Data shown Start Marker

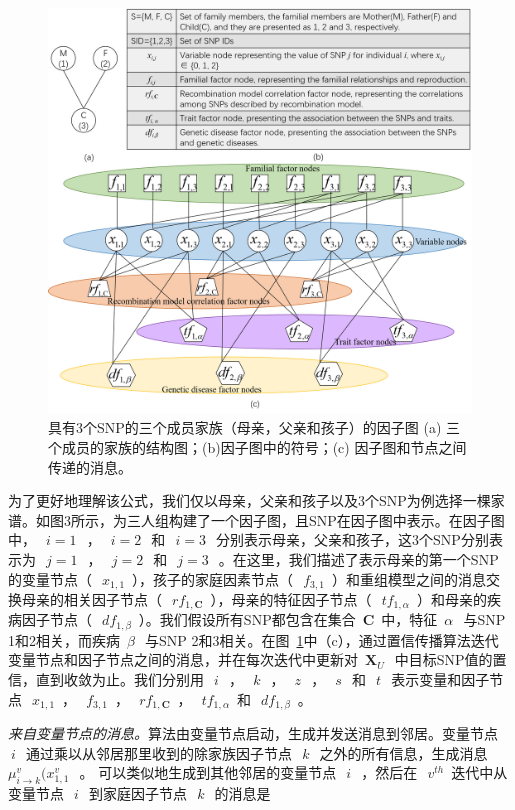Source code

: \begin{figure}[htbp]
	\centering
	\includegraphics[width=0.95\linewidth]{./figures/factor-graph.png}
	\centering
	\caption{具有3个SNP的三个成员家族（母亲，父亲和孩子）的因子图 (a) 三个成员的家族的结构图；(b)因子图中的符号；(c) 因子图和节点之间传递的消息。}\label{fig:factor-graph}
\end{figure}

为了更好地理解该公式，我们仅以母亲，父亲和孩子以及3个SNP为例选择一棵家谱。如图3所示，为三人组构建了一个因子图，且SNP在因子图中表示。在因子图中，~$~i=1~$~，~$~i=2~$~和~$~i=3~$~分别表示母亲，父亲和孩子，这3个SNP分别表示为~$~j=1~$~，~$~j=2~$~和~$~j=3~$~。在这里，我们描述了表示母亲的第一个SNP的变量节点（~$~x_{1,1}$~），孩子的家庭因素节点（~$~f_{3,1}$~）和重组模型之间的消息交换母亲的相关因子节点（~$~rf_{1,\mathbf{C}}$~），母亲的特征因子节点（~$~tf_{1,\alpha}$~）和母亲的疾病因子节点（~$~df_{1,\beta}$~）。我们假设所有SNP都包含在集合~$\mathbf{C}$~中，特征~$\alpha~$~与SNP 1和2相关，而疾病~$\beta~$~与SNP 2和3相关。在图~\ref{fig:factor-graph}中（c），通过置信传播算法迭代变量节点和因子节点之间的消息，并在每次迭代中更新对~$\mathbf{X}_U~$~中目标SNP值的置信，直到收敛为止。我们分别用~$~i~$~，~$~k~$~，~$~z~$~，~$~s~$~和~$~t~$~表示变量和因子节点~$~x_{1,1}$~，~$~f_{3,1}$~，~$~rf_{1,\mathbf{C}}$~，~$~tf_{1,\alpha}$~和~$~df_{1,\beta}$~。


\emph{来自变量节点的消息。}算法由变量节点启动，生成并发送消息到邻居。变量节点~$~i~$~通过乘以从邻居那里收到的除家族因子节点~$~k~$~之外的所有信息，生成消息~$\mu_{i \rightarrow k}^v(x_{1,1}^v~$~。 可以类似地生成到其他邻居的变量节点~$~i~$~，然后在~$~v^{th}$~迭代中从变量节点~$~i~$~到家庭因子节点~$~k~$~的消息是

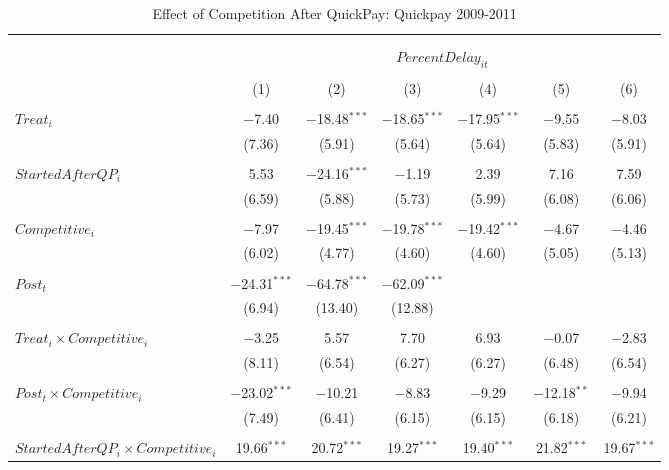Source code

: \documentclass[
]{article}
\begin{document}
\begin{table}[H] \centering 
  \caption{Effect of Competition After QuickPay: Quickpay 2009-2011} 
  \label{} 
\small 
\begin{tabular}{@{\extracolsep{-3pt}}lcccccc} 
\\[-1.8ex]\hline 
\hline \\[-1.8ex] 
\\[-1.8ex] & \multicolumn{6}{c}{$PercentDelay_{it}$  } \\ 
\\[-1.8ex] & (1) & (2) & (3) & (4) & (5) & (6)\\ 
\hline \\[-1.8ex] 
 $Treat_i$ & $-$7.40 & $-$18.48$^{***}$ & $-$18.65$^{***}$ & $-$17.95$^{***}$ & $-$9.55 & $-$8.03 \\ 
  & (7.36) & (5.91) & (5.64) & (5.64) & (5.83) & (5.91) \\ 
  & & & & & & \\ 
 $StartedAfterQP_i$ & 5.53 & $-$24.16$^{***}$ & $-$1.19 & 2.39 & 7.16 & 7.59 \\ 
  & (6.59) & (5.88) & (5.73) & (5.99) & (6.08) & (6.06) \\ 
  & & & & & & \\ 
 $Competitive_i$ & $-$7.97 & $-$19.45$^{***}$ & $-$19.78$^{***}$ & $-$19.42$^{***}$ & $-$4.67 & $-$4.46 \\ 
  & (6.02) & (4.77) & (4.60) & (4.60) & (5.05) & (5.13) \\ 
  & & & & & & \\ 
 $Post_t$ & $-$24.31$^{***}$ & $-$64.78$^{***}$ & $-$62.09$^{***}$ &  &  &  \\ 
  & (6.94) & (13.40) & (12.88) &  &  &  \\ 
  & & & & & & \\ 
 $Treat_i \times Competitive_i$ & $-$3.25 & 5.57 & 7.70 & 6.93 & $-$0.07 & $-$2.83 \\ 
  & (8.11) & (6.54) & (6.27) & (6.27) & (6.48) & (6.54) \\ 
  & & & & & & \\ 
 $Post_t \times Competitive_i$ & $-$23.02$^{***}$ & $-$10.21 & $-$8.83 & $-$9.29 & $-$12.18$^{**}$ & $-$9.94 \\ 
  & (7.49) & (6.41) & (6.15) & (6.15) & (6.18) & (6.21) \\ 
  & & & & & & \\ 
 $StartedAfterQP_i \times Competitive_i$ & 19.66$^{***}$ & 20.72$^{***}$ & 19.27$^{***}$ & 19.40$^{***}$ & 21.82$^{***}$ & 19.67$^{***}$ \\ 

\end{tabular}
\end{table}
\end{document}
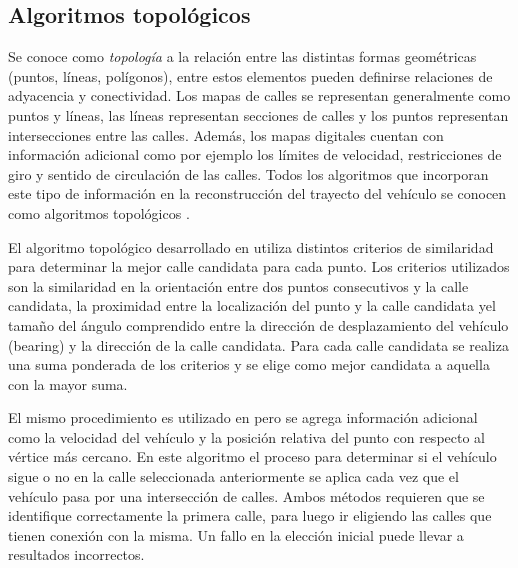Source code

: \subsection{Algoritmos topológicos}

Se conoce como \emph{topología} a la relación entre las distintas formas geométricas (puntos, líneas, polígonos), entre estos elementos pueden definirse relaciones de adyacencia y conectividad. Los mapas de calles se representan generalmente como puntos y líneas, las líneas representan secciones de calles y los puntos representan intersecciones entre las calles. Además, los mapas digitales cuentan con información adicional como por ejemplo los límites de velocidad, restricciones de giro y sentido de circulación de las calles. Todos los algoritmos que incorporan este tipo de información en la reconstrucción del trayecto del vehículo se conocen como algoritmos topológicos \cite{quddus2007current}.

El algoritmo topológico desarrollado en \cite{greenfeld2002matching} utiliza distintos criterios de similaridad para determinar la mejor calle candidata para cada punto. Los criterios utilizados son la similaridad en la orientación entre dos puntos consecutivos y la calle candidata, la proximidad entre la localización del punto y la calle candidata yel tamaño del ángulo comprendido entre la dirección de desplazamiento del vehículo (bearing) y la dirección de la calle candidata. Para cada calle candidata se realiza una suma ponderada de los criterios y se elige como mejor candidata a aquella con la mayor suma.

El mismo procedimiento es utilizado en \cite{quddus2003general} pero se agrega información adicional como la velocidad del vehículo y la posición relativa del punto con respecto al vértice más cercano. En este algoritmo el proceso para determinar si el vehículo sigue o no en la calle seleccionada anteriormente se aplica cada vez que el vehículo pasa por una intersección de calles. Ambos métodos requieren que se identifique correctamente la primera calle, para luego ir eligiendo las calles que tienen conexión con la misma. Un fallo en la elección inicial puede llevar a resultados incorrectos.

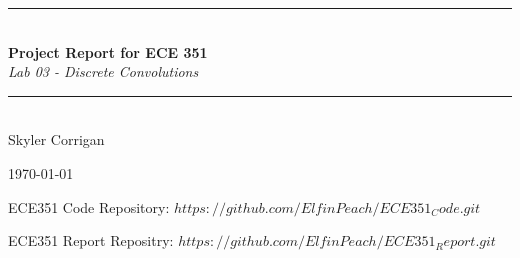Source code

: \documentclass[12pt,a4paper]{article}
\newcommand{\HRule}{\rule{\linewidth}{0.5mm}}
\begin{document}
\begin{titlepage}
\begin{center}



\HRule \\[0.4cm]
{ \LARGE 
  \textbf{Project Report for ECE 351}\\[0.4cm]
  \emph{Lab 03 - Discrete Convolutions}\\[0.4cm]
}
\HRule \\[1.5cm]



{ \large
  Skyler Corrigan \\[0.1cm]
}

\vfill



{\large \today}

{ \large
ECE351 Code Repository: 
\hyperlink{$https://github.com/ElfinPeach/ECE351_Code.git$}{$https://github.com/ElfinPeach/ECE351_Code.git$}

ECE351 Report Repositry: 
\hyperlink{$https://github.com/ElfinPeach/ECE351_Report.git$}{$https://github.com/ElfinPeach/ECE351_Report.git$}
}
 
\end{center}
\end{titlepage}


\newpage



\tableofcontents
{}
\newpage
\setcounter{page}{1}

\end{document}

Data shown End Marker

**Problem to solve**
Could you please repeat the entries above exactly, with every picture left out?

**Completed task**
Source code

: \begin{figure}[htbp]
	\centering
	\includegraphics[width=0.95\linewidth]{./figures/factor-graph.png}
	\centering
	\caption{具有3个SNP的三个成员家族（母亲，父亲和孩子）的因子图 (a) 三个成员的家族的结构图；(b)因子图中的符号；(c) 因子图和节点之间传递的消息。}\label{fig:factor-graph}
\end{figure}

为了更好地理解该公式，我们仅以母亲，父亲和孩子以及3个SNP为例选择一棵家谱。如图3所示，为三人组构建了一个因子图，且SNP在因子图中表示。在因子图中，~$~i=1~$~，~$~i=2~$~和~$~i=3~$~分别表示母亲，父亲和孩子，这3个SNP分别表示为~$~j=1~$~，~$~j=2~$~和~$~j=3~$~。在这里，我们描述了表示母亲的第一个SNP的变量节点（~$~x_{1,1}$~），孩子的家庭因素节点（~$~f_{3,1}$~）和重组模型之间的消息交换母亲的相关因子节点（~$~rf_{1,\mathbf{C}}$~），母亲的特征因子节点（~$~tf_{1,\alpha}$~）和母亲的疾病因子节点（~$~df_{1,\beta}$~）。我们假设所有SNP都包含在集合~$\mathbf{C}$~中，特征~$\alpha~$~与SNP 1和2相关，而疾病~$\beta~$~与SNP 2和3相关。在图~\ref{fig:factor-graph}中（c），通过置信传播算法迭代变量节点和因子节点之间的消息，并在每次迭代中更新对~$\mathbf{X}_U~$~中目标SNP值的置信，直到收敛为止。我们分别用~$~i~$~，~$~k~$~，~$~z~$~，~$~s~$~和~$~t~$~表示变量和因子节点~$~x_{1,1}$~，~$~f_{3,1}$~，~$~rf_{1,\mathbf{C}}$~，~$~tf_{1,\alpha}$~和~$~df_{1,\beta}$~。


\emph{来自变量节点的消息。}算法由变量节点启动，生成并发送消息到邻居。变量节点~$~i~$~通过乘以从邻居那里收到的除家族因子节点~$~k~$~之外的所有信息，生成消息~$\mu_{i \rightarrow k}^v(x_{1,1}^v~$~。 可以类似地生成到其他邻居的变量节点~$~i~$~，然后在~$~v^{th}$~迭代中从变量节点~$~i~$~到家庭因子节点~$~k~$~的消息是

Source code

: \documentclass[
]{article}
\begin{document}
\begin{table}[H] \centering 
  \caption{Effect of Competition After QuickPay: Quickpay 2009-2011} 
  \label{} 
\small 
\begin{tabular}{@{\extracolsep{-3pt}}lcccccc} 
\\[-1.8ex]\hline 
\hline \\[-1.8ex] 
\\[-1.8ex] & \multicolumn{6}{c}{$PercentDelay_{it}$  } \\ 
\\[-1.8ex] & (1) & (2) & (3) & (4) & (5) & (6)\\ 
\hline \\[-1.8ex] 
 $Treat_i$ & $-$7.40 & $-$18.48$^{***}$ & $-$18.65$^{***}$ & $-$17.95$^{***}$ & $-$9.55 & $-$8.03 \\ 
  & (7.36) & (5.91) & (5.64) & (5.64) & (5.83) & (5.91) \\ 
  & & & & & & \\ 
 $StartedAfterQP_i$ & 5.53 & $-$24.16$^{***}$ & $-$1.19 & 2.39 & 7.16 & 7.59 \\ 
  & (6.59) & (5.88) & (5.73) & (5.99) & (6.08) & (6.06) \\ 
  & & & & & & \\ 
 $Competitive_i$ & $-$7.97 & $-$19.45$^{***}$ & $-$19.78$^{***}$ & $-$19.42$^{***}$ & $-$4.67 & $-$4.46 \\ 
  & (6.02) & (4.77) & (4.60) & (4.60) & (5.05) & (5.13) \\ 
  & & & & & & \\ 
 $Post_t$ & $-$24.31$^{***}$ & $-$64.78$^{***}$ & $-$62.09$^{***}$ &  &  &  \\ 
  & (6.94) & (13.40) & (12.88) &  &  &  \\ 
  & & & & & & \\ 
 $Treat_i \times Competitive_i$ & $-$3.25 & 5.57 & 7.70 & 6.93 & $-$0.07 & $-$2.83 \\ 
  & (8.11) & (6.54) & (6.27) & (6.27) & (6.48) & (6.54) \\ 
  & & & & & & \\ 
 $Post_t \times Competitive_i$ & $-$23.02$^{***}$ & $-$10.21 & $-$8.83 & $-$9.29 & $-$12.18$^{**}$ & $-$9.94 \\ 
  & (7.49) & (6.41) & (6.15) & (6.15) & (6.18) & (6.21) \\ 
  & & & & & & \\ 
 $StartedAfterQP_i \times Competitive_i$ & 19.66$^{***}$ & 20.72$^{***}$ & 19.27$^{***}$ & 19.40$^{***}$ & 21.82$^{***}$ & 19.67$^{***}$ \\ 

\end{tabular}
\end{table}
\end{document}
Source code

: \subsection{Algoritmos topológicos}

Se conoce como \emph{topología} a la relación entre las distintas formas geométricas (puntos, líneas, polígonos), entre estos elementos pueden definirse relaciones de adyacencia y conectividad. Los mapas de calles se representan generalmente como puntos y líneas, las líneas representan secciones de calles y los puntos representan intersecciones entre las calles. Además, los mapas digitales cuentan con información adicional como por ejemplo los límites de velocidad, restricciones de giro y sentido de circulación de las calles. Todos los algoritmos que incorporan este tipo de información en la reconstrucción del trayecto del vehículo se conocen como algoritmos topológicos \cite{quddus2007current}.

El algoritmo topológico desarrollado en \cite{greenfeld2002matching} utiliza distintos criterios de similaridad para determinar la mejor calle candidata para cada punto. Los criterios utilizados son la similaridad en la orientación entre dos puntos consecutivos y la calle candidata, la proximidad entre la localización del punto y la calle candidata yel tamaño del ángulo comprendido entre la dirección de desplazamiento del vehículo (bearing) y la dirección de la calle candidata. Para cada calle candidata se realiza una suma ponderada de los criterios y se elige como mejor candidata a aquella con la mayor suma.

El mismo procedimiento es utilizado en \cite{quddus2003general} pero se agrega información adicional como la velocidad del vehículo y la posición relativa del punto con respecto al vértice más cercano. En este algoritmo el proceso para determinar si el vehículo sigue o no en la calle seleccionada anteriormente se aplica cada vez que el vehículo pasa por una intersección de calles. Ambos métodos requieren que se identifique correctamente la primera calle, para luego ir eligiendo las calles que tienen conexión con la misma. Un fallo en la elección inicial puede llevar a resultados incorrectos.

Source code

: \documentclass[12pt,a4paper]{article}
\newcommand{\HRule}{\rule{\linewidth}{0.5mm}}
\begin{document}
\begin{titlepage}
\begin{center}



\HRule \\[0.4cm]
{ \LARGE 
  \textbf{Project Report for ECE 351}\\[0.4cm]
  \emph{Lab 03 - Discrete Convolutions}\\[0.4cm]
}
\HRule \\[1.5cm]



{ \large
  Skyler Corrigan \\[0.1cm]
}

\vfill



{\large \today}

{ \large
ECE351 Code Repository: 
\hyperlink{$https://github.com/ElfinPeach/ECE351_Code.git$}{$https://github.com/ElfinPeach/ECE351_Code.git$}

ECE351 Report Repositry: 
\hyperlink{$https://github.com/ElfinPeach/ECE351_Report.git$}{$https://github.com/ElfinPeach/ECE351_Report.git$}
}
 
\end{center}
\end{titlepage}


\newpage



\tableofcontents
{}
\newpage
\setcounter{page}{1}

\end{document}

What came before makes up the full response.